Dataset entries:

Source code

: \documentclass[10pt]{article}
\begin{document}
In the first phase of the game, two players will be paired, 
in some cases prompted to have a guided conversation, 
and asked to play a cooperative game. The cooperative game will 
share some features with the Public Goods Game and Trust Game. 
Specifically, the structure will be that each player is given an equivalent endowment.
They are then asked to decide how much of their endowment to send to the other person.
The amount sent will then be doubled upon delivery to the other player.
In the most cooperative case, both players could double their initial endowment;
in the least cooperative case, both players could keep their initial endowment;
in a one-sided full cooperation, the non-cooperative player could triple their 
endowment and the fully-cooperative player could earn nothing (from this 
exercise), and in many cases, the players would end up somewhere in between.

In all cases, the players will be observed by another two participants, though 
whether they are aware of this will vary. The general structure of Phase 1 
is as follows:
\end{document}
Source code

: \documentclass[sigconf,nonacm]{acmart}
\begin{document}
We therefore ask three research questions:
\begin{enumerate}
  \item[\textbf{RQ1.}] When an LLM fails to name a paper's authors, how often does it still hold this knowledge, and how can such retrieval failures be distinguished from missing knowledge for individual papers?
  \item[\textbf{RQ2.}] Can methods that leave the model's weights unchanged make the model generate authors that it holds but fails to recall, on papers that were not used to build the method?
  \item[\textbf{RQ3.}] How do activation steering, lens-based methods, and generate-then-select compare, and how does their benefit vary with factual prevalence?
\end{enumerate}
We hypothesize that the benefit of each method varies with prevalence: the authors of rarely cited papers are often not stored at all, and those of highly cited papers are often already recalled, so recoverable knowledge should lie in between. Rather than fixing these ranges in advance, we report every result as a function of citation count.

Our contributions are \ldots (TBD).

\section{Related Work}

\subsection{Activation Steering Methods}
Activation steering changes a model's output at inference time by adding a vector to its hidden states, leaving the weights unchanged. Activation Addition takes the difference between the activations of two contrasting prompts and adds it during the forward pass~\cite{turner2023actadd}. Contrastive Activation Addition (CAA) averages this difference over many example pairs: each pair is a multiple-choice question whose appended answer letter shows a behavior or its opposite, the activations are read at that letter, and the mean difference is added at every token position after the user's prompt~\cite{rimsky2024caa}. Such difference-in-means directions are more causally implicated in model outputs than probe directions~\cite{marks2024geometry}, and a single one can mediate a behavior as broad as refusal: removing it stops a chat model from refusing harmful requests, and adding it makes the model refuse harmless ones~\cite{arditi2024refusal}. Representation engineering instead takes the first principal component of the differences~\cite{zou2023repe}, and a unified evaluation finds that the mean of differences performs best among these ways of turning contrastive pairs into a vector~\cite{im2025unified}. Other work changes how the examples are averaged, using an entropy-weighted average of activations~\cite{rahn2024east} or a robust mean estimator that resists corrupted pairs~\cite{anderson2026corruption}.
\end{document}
* * *
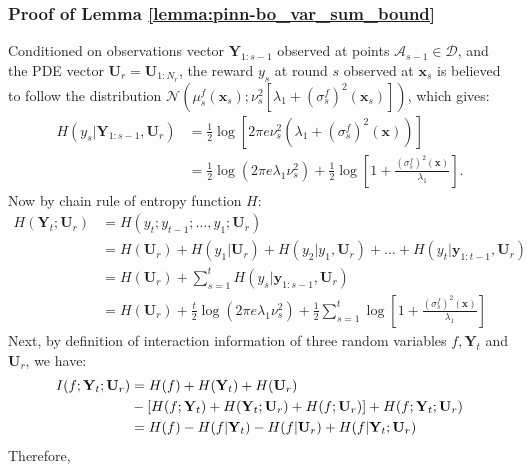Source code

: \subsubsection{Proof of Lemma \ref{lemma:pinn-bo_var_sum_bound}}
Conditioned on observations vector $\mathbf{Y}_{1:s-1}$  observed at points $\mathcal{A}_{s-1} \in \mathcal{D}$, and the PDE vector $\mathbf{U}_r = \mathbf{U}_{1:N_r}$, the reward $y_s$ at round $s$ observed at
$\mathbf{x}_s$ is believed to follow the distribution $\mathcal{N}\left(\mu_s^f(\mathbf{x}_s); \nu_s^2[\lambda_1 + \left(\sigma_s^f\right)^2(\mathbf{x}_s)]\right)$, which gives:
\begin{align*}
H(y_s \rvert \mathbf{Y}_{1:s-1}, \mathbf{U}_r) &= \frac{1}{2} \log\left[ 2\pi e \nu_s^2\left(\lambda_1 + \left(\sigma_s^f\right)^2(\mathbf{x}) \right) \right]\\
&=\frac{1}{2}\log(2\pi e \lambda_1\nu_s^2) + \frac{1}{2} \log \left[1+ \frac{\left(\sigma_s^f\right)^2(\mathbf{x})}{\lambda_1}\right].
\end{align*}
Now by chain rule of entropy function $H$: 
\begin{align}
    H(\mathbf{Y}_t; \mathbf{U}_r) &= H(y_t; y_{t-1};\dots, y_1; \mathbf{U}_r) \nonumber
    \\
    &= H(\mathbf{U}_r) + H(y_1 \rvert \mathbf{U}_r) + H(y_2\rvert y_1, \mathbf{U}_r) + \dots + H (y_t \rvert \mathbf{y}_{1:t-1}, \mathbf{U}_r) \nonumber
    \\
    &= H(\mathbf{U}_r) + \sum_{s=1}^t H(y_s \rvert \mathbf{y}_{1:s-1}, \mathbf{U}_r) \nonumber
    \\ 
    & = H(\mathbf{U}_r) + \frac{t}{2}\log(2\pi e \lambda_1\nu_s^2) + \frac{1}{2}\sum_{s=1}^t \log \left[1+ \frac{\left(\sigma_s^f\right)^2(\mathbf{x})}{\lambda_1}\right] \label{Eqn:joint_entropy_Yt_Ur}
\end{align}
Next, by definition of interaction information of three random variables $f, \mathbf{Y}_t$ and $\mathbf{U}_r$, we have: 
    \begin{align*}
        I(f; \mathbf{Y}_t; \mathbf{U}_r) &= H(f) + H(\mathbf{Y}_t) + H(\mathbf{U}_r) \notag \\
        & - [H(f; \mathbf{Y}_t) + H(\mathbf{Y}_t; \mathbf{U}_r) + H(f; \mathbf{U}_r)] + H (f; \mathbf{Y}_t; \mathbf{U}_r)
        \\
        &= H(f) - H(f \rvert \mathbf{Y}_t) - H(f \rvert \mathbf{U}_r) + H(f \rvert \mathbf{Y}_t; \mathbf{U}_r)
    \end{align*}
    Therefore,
--
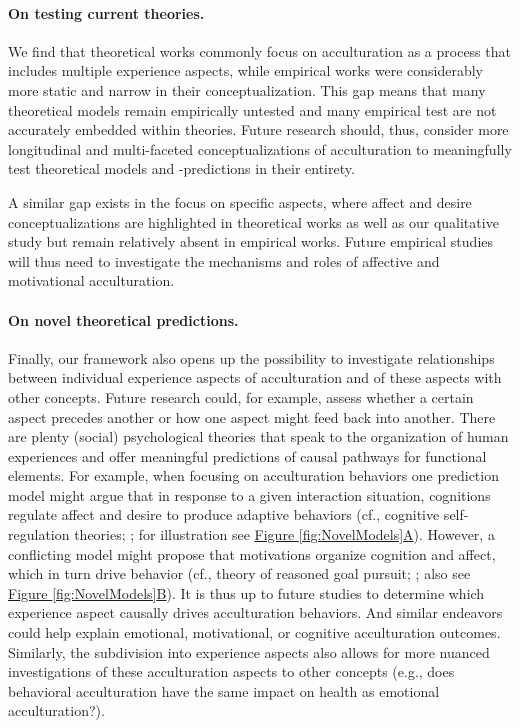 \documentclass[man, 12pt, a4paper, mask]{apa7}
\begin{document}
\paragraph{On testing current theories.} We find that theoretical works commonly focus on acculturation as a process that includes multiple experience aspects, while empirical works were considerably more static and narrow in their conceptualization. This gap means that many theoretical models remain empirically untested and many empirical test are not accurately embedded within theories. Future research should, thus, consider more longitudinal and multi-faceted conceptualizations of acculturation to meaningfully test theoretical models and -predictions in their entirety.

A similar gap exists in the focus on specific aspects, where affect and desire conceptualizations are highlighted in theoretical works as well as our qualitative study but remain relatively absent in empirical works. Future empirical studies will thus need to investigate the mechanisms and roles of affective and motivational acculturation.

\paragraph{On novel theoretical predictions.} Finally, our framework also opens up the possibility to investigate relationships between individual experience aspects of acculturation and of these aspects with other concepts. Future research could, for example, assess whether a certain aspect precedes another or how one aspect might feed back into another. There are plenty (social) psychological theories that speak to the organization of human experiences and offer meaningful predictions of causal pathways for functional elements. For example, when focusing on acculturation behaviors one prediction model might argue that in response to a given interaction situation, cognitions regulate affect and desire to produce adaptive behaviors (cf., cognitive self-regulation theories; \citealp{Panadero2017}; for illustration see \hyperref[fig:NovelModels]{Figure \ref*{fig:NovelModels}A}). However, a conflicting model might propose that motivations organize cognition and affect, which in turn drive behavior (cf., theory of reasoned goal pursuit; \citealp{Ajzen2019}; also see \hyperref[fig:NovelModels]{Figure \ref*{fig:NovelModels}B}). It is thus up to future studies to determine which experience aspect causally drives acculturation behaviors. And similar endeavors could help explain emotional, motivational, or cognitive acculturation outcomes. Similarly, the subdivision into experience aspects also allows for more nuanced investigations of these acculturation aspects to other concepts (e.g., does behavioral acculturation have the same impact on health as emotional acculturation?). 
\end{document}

**Exercise:** In the records, locate each line holding the string "both" and copy it.

**Answer box:**
In the most cooperative case, both players could double their initial endowment;
in the least cooperative case, both players could keep their initial endowment;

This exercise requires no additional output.